Unlike larger communities, which often have dedicated Housing Departments, the City of San Rafael has instead formed an interdepartmental team from Community Development, Economic Development, and the City Manager’s Office to address housing issues in our community. On August 20, 2018, City staff presented City Council with a comprehensive report on housing. The report provided a summary of key topics and issues, such as: State-mandated housing laws, current City housing policies and regulations, housing stock (including affordable housing inventory), accessory dwelling units, current housing development activity, short-term residential rentals, and the current rental housing market. The purpose of the report was to get direction from City Council on how to proceed with the relative topics and issues. City Council directed City staff to outline four, housing- specific issues. The topics chosen were 1) renter protection; 2) short-term rentals; 3) housing for an aging population; and 4) challenges to the approval and development of housing. San Rafael is currently experiencing shortage of reasonably-priced homes – with a median house price having surpassed $1 million as of November 2019, a growing homeless population with a dire need of adequate housing, a marginalized community of lower-income residents paying high rents, and an increasing population of senior citizens on fixed income.

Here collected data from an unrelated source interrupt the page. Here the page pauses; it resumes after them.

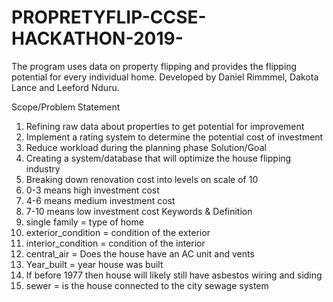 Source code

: # PROPRETYFLIP-CCSE-HACKATHON-2019-
The program uses data on property flipping and provides the flipping potential for every individual home.
Developed by Daniel Rimmmel, Dakota Lance and Leeford Nduru.

Scope/Problem Statement
  1. Refining raw data about properties to get potential for improvement
  2. Implement a rating system to determine the potential cost of investment
  3. Reduce workload during the planning phase
Solution/Goal
  1. Creating a system/database that will optimize the house flipping industry
  2. Breaking down renovation cost into levels on scale of 10
  3. 0-3 means high investment cost
  4. 4-6 means medium investment cost
  5. 7-10 means low investment cost
Keywords &  Definition
  1. single family = type of home
  2. exterior_condition = condition of the exterior
  3. interior_condition = condition of the interior
  4. central_air = Does the house have an AC unit and vents
  5. Year_built = year house was built
  6. If before 1977 then house will likely still have asbestos wiring and siding
  7. sewer = is the house connected to the city sewage system



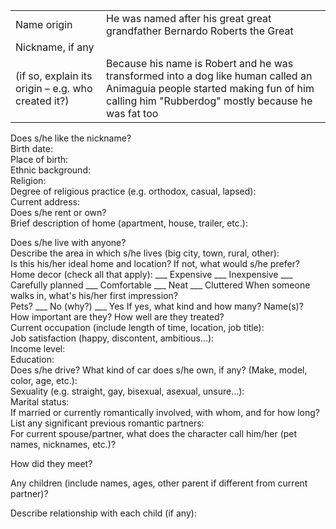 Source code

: 

|||
|---|---|
Name origin | He was named after his great great grandfather Bernardo Roberts the Great 	 
Nickname, if any | 
(if so, explain its origin – e.g. who created it?) | Because his name is Robert and he was transformed into a dog like human called an Animaguia people started making fun of him calling him "Rubberdog" mostly because he was fat too 
Does s/he like the nickname?	 
Birth date:	 
Place of birth:	 
Ethnic background:	 
Religion:	 
Degree of religious practice 
(e.g. orthodox, casual, lapsed):	 
Current address:	 
Does s/he rent or own?	 
Brief description of home
(apartment, house, trailer, etc.):	
 

 

 

Does s/he live with anyone?	 
Describe the area in which s/he lives 
(big city, town, rural, other):	 
Is this his/her ideal home and location?
If not, what would s/he prefer?	 
Home decor (check all that apply):	___ Expensive ___ Inexpensive 
___ Carefully planned ___ Comfortable
___ Neat ___ Cluttered
When someone walks in, what's his/her first impression?	 
Pets?	___ No (why?) ___ Yes
If yes, what kind and how many? Name(s)?	 
How important are they? How well are they treated?	 
Current occupation 
(include length of time, location, job title):	 
Job satisfaction (happy, discontent, ambitious...):	 
Income level:	 
Education:	 
Does s/he drive? What kind of car does s/he own, if any? (Make, model, color, age, etc.):	 
Sexuality 
(e.g. straight, gay, bisexual, asexual, unsure...):	 
Marital status:	 
If married or currently romantically involved, with whom, and for how long?	 
List any significant previous romantic partners:	 
For current spouse/partner, what does the character call him/her (pet names, nicknames, etc.)?
 
How did they meet?
 

 

 

Any children (include names, ages, other parent if different from current partner)?
 

 

Describe relationship with each child (if any):
 

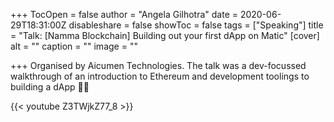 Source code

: +++
TocOpen = false
author = "Angela Gilhotra"
date = 2020-06-29T18:31:00Z
disableshare = false
showToc = false
tags = ["Speaking"]
title = "Talk: [Namma Blockchain] Building out your first dApp on Matic"
[cover]
alt = ""
caption = ""
image = ""

+++
Organised by Aicumen Technologies. The talk was a dev-focussed walkthrough of an introduction to Ethereum and development toolings to building a dApp 👼🏼

{{< youtube Z3TWjkZ77_8 >}}
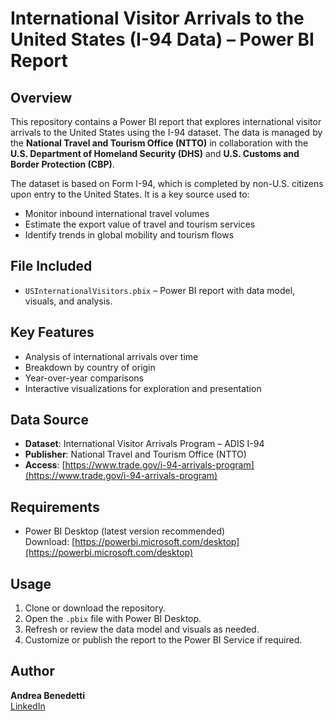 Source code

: # International Visitor Arrivals to the United States (I-94 Data) – Power BI Report

## Overview

This repository contains a Power BI report that explores international visitor arrivals to the United States using the I-94 dataset. The data is managed by the **National Travel and Tourism Office (NTTO)** in collaboration with the **U.S. Department of Homeland Security (DHS)** and **U.S. Customs and Border Protection (CBP)**.

The dataset is based on Form I-94, which is completed by non-U.S. citizens upon entry to the United States. It is a key source used to:

- Monitor inbound international travel volumes  
- Estimate the export value of travel and tourism services  
- Identify trends in global mobility and tourism flows  

## File Included

- `USInternationalVisitors.pbix` – Power BI report with data model, visuals, and analysis.

## Key Features

- Analysis of international arrivals over time  
- Breakdown by country of origin
- Year-over-year comparisons  
- Interactive visualizations for exploration and presentation  

## Data Source

- **Dataset**: International Visitor Arrivals Program – ADIS I-94  
- **Publisher**: National Travel and Tourism Office (NTTO)  
- **Access**: [https://www.trade.gov/i-94-arrivals-program](https://www.trade.gov/i-94-arrivals-program)

## Requirements

- Power BI Desktop (latest version recommended)  
  Download: [https://powerbi.microsoft.com/desktop](https://powerbi.microsoft.com/desktop)

## Usage

1. Clone or download the repository.
2. Open the `.pbix` file with Power BI Desktop.
3. Refresh or review the data model and visuals as needed.
4. Customize or publish the report to the Power BI Service if required.

## Author

**Andrea Benedetti**  
[LinkedIn](https://www.linkedin.com/in/abenedetti/) 
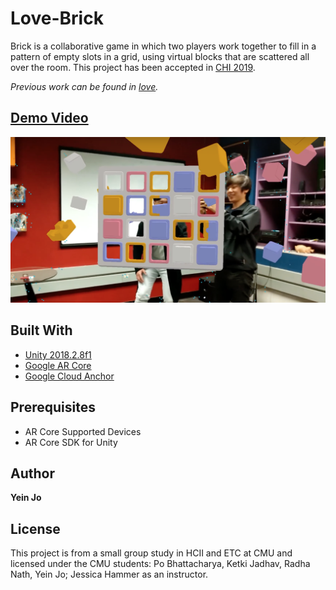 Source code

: # Love-Brick
Brick is a collaborative game in which two players work together to fill in a pattern of empty slots in a grid, using virtual blocks that are scattered all over the room. This project has been accepted in [CHI 2019](https://dl.acm.org/citation.cfm?id=3300553&fbclid=IwAR0brv_8-N9JoedsmPvJkXfrJV4bZqAh7JVJZw_VpeP68buUxZBt69cihW4).

_Previous work can be found in [love](https://github.com/trie94/love)._

## [Demo Video](https://www.youtube.com/watch?v=6DIVVlTO9Uw)
![thumbnail](./readme_thumb.png)

## Built With
* [Unity 2018.2.8f1](https://unity3d.com/get-unity/download/archive)
* [Google AR Core](https://developers.google.com/ar/)
* [Google Cloud Anchor](https://developers.google.com/ar/develop/java/cloud-anchors/overview-android)

## Prerequisites
* AR Core Supported Devices
* AR Core SDK for Unity

## Author
**Yein Jo**

## License
This project is from a small group study in HCII and ETC at CMU and licensed under the CMU students: Po Bhattacharya, Ketki Jadhav, Radha Nath, Yein Jo; Jessica Hammer as an instructor.
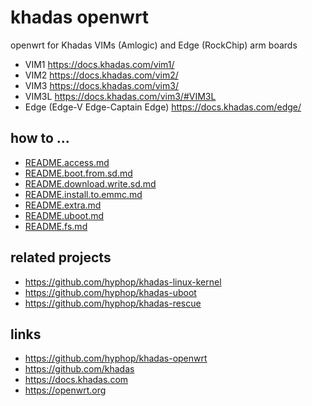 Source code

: # khadas openwrt

openwrt for Khadas VIMs (Amlogic) and Edge (RockChip) arm boards

+ VIM1  https://docs.khadas.com/vim1/
+ VIM2  https://docs.khadas.com/vim2/
+ VIM3  https://docs.khadas.com/vim3/
+ VIM3L https://docs.khadas.com/vim3/#VIM3L
+ Edge (Edge-V Edge-Captain Edge) https://docs.khadas.com/edge/

## how to ...

+ [README.access.md](README.access.md)
+ [README.boot.from.sd.md](README.boot.from.sd.md)
+ [README.download.write.sd.md](README.download.write.sd.md)
+ [README.install.to.emmc.md](README.install.to.emmc.md)
+ [README.extra.md](README.extra.md)
+ [README.uboot.md](README.uboot.md)
+ [README.fs.md](README.fs.md)


## related projects

+ https://github.com/hyphop/khadas-linux-kernel
+ https://github.com/hyphop/khadas-uboot
+ https://github.com/hyphop/khadas-rescue

## links

+ https://github.com/hyphop/khadas-openwrt
+ https://github.com/khadas
+ https://docs.khadas.com
+ https://openwrt.org
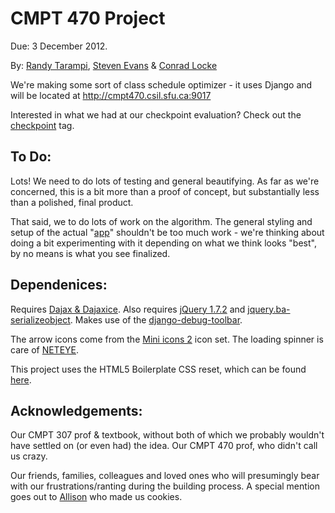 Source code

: CMPT 470 Project
================

Due: 3 December 2012.

By: [Randy Tarampi](https://github.com/randytarampi), [Steven Evans](https://github.com/FaceBones) & [Conrad Locke](https://github.com/clocke)

We're making some sort of class schedule optimizer - it uses Django and will be located at http://cmpt470.csil.sfu.ca:9017

Interested in what we had at our checkpoint evaluation? Check out the [checkpoint](https://github.com/randytarampi/awesomeProject/tree/checkpoint) tag.

To Do:
------

Lots! We need to do lots of testing and general beautifying. As far as we're concerned, this is a bit more than a proof of concept, but substantially less than a polished, final product.

That said, we to do lots of work on the algorithm. The general styling and setup of the actual "[app](http://cmpt470.csil.sfu.ca:9017/scheduler/)" shouldn't be too much work - we're thinking about doing a bit experimenting with it depending on what we think looks "best", by no means is what you see finalized.

Dependenices:
-------------

Requires [Dajax & Dajaxice](http://www.dajaxproject.com/).
Also requires [jQuery 1.7.2](http://code.jquery.com/jquery-1.7.2.js) and [jquery.ba-serializeobject](https://github.com/cowboy/jquery-misc/blob/master/jquery.ba-serializeobject.min.js).
Makes use of the [django-debug-toolbar](https://github.com/django-debug-toolbar/django-debug-toolbar).

The arrow icons come from the [Mini icons 2](http://www.iconfinder.com/search/?q=iconset%3Aminiicons2) icon set. The loading spinner is care of [NETEYE](http://neteye.github.com/activity-indicator.html).

This project uses the HTML5 Boilerplate CSS reset, which can be found [here](https://github.com/h5bp/html5-boilerplate/blob/master/css/main.css).

Acknowledgements:
-----------------

Our CMPT 307 prof & textbook, without both of which we probably wouldn't have settled on (or even had) the idea. Our CMPT 470 prof, who didn't call us crazy.

Our friends, families, colleagues and loved ones who will presumingly bear with our frustrations/ranting during the building process. A special mention goes out to [Allison](https://github.com/allisonng) who made us cookies.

On September 3, 2019, City staff returned to City Council to present an informational report on one of the selected four topics: challenges to the approval and development of new housing. City staff had conducted stakeholder interviews, researched and gathered the best practices and obtained data pertaining to this issue. This research revealed 11 key challenges pertaining to the approval and development of new housing in San Rafael, including:

  1. Lengthy City planning and entitlement review process;
  2. Lengthy Design Review Board (DRB) process;
  3. Complex CEQA/environmental review process and practices;
  4. Taxing City affordable/inclusionary housing requirements;
  5. Burdensome downtown property constraints and zoning limits;
  6. Onerous parking requirements;
  7. Loss of other governmental sources for housing subsidies;
  8. Layers of regulatory requirements;
  9. Large development and impact fees;
  10. Increased land and construction costs; and
  11. Public controversy and opposition to new housing development

In response to these 11 aforementioned challenges, City staff recommended 13 measures to accelerate the approval of construction of new housing:

  1. Streamline and shorten the planning/entitlement review & DRB process;
  2. Support a form-based code for the Downtown Precise Plan (DPP) to streamline the planning and CEQA/environmental review process;
  3. Simplify the CEQA/environmental review process and practices;
  4. Reduce the requirements for certain technical studies;
  5. Consider changes to the City’s inclusionary housing requirements;
  6. Contemplate changes to the use & administration of the affordable housing in-lieu of fee fund;
  7. Consider reducing or temporarily waiving development & impact fees for new housing projects;
  8. Amend the Density Bonus Ordinance;
  9. Adopt a new Accessory Dwelling Unit (ADU) ordinance;
  10. Support a city/developer partnership to facilitate new housing construction;
  11. Pursue state funding opportunities;
  12. Implement “by-right” zoning for affordable housing projects;
  13. Consider raising the appeal fee and changes in the appeal scheduling process to deter frivolous appeals and objections.